## TASK INSTRUCTIONS
Each line that contains "OpenVPN" needs to be copied from the listing.
▼
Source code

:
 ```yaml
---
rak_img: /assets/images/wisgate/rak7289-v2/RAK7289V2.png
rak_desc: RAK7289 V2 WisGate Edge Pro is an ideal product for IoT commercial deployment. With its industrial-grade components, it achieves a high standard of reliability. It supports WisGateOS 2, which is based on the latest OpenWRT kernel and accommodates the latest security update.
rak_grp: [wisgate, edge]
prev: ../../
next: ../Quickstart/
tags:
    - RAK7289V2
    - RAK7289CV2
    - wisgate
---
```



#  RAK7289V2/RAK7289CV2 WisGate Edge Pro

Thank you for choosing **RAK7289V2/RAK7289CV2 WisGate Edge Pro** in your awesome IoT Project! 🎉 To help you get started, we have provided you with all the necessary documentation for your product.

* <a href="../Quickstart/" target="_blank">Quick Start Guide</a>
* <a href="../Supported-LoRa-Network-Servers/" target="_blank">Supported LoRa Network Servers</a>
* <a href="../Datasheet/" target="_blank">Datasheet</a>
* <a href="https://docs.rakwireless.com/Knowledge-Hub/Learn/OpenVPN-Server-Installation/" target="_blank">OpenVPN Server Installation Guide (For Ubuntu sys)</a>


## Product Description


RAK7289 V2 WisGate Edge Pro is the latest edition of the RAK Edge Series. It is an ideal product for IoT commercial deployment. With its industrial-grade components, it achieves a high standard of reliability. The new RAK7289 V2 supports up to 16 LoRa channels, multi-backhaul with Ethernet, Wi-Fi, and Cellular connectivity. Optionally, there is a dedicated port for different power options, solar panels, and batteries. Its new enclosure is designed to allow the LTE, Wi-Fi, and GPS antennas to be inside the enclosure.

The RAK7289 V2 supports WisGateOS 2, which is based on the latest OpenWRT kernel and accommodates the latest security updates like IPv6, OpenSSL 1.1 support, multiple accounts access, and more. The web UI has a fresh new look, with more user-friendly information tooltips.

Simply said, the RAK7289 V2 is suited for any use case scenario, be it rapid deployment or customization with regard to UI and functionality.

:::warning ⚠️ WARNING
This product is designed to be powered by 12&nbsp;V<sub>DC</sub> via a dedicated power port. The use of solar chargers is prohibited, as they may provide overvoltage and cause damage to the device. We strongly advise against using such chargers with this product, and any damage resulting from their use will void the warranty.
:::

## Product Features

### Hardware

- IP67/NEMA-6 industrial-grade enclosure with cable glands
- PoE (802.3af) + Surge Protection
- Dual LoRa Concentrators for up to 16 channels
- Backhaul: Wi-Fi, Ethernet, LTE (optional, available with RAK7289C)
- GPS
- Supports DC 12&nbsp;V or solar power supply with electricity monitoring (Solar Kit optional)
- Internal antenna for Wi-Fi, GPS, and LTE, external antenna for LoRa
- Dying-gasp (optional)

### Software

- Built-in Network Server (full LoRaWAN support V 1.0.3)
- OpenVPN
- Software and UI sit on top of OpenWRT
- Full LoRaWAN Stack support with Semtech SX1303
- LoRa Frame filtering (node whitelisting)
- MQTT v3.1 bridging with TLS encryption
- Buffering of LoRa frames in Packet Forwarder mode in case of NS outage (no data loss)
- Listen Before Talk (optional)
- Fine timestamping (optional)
▲
## SOLUTION TO THE EXERCISE
* <a href="https://docs.rakwireless.com/Knowledge-Hub/Learn/OpenVPN-Server-Installation/" target="_blank">OpenVPN Server Installation Guide (For Ubuntu sys)</a>
- OpenVPN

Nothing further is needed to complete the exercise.